● **What to do**
Exactly the lines from the one with "where $\e_i \in" through the last line of the listing must be given again.

● **Study material**
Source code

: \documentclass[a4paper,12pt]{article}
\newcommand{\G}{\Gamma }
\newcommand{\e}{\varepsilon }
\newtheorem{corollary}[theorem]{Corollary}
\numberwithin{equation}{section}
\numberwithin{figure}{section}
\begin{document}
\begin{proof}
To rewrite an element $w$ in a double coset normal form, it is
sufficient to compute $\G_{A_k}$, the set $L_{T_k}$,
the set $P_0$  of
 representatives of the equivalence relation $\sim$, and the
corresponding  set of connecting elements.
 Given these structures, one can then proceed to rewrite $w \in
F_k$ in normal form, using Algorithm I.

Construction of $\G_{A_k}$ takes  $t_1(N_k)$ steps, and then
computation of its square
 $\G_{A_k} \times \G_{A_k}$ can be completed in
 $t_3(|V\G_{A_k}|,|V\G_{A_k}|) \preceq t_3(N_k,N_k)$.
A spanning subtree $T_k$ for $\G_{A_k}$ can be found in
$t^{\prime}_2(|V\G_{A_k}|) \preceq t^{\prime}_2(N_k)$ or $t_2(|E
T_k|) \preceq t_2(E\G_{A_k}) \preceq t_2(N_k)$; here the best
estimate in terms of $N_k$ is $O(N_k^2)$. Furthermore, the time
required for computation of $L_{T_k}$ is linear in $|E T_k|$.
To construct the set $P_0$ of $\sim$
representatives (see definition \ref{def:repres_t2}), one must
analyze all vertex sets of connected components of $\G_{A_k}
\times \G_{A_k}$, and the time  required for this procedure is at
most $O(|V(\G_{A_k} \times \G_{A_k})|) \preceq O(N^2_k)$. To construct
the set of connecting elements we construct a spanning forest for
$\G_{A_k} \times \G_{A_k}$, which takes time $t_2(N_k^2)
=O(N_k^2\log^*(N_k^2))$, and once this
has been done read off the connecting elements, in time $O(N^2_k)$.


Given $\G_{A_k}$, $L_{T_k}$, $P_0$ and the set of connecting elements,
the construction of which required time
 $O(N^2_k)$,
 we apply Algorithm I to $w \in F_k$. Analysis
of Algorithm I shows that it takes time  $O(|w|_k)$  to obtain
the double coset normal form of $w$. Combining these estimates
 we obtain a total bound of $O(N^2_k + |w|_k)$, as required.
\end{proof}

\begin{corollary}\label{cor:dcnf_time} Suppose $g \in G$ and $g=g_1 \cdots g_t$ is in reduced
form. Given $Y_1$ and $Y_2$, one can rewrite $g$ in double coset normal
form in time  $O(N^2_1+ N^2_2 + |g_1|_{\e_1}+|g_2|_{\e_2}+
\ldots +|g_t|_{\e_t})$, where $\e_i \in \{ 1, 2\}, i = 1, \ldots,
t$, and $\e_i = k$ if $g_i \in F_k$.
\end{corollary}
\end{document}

● **Task response**
\ldots +|g_t|_{\e_t})$, where $\e_i \in \{ 1, 2\}, i = 1, \ldots,
t$, and $\e_i = k$ if $g_i \in F_k$.
\end{corollary}
\end{document}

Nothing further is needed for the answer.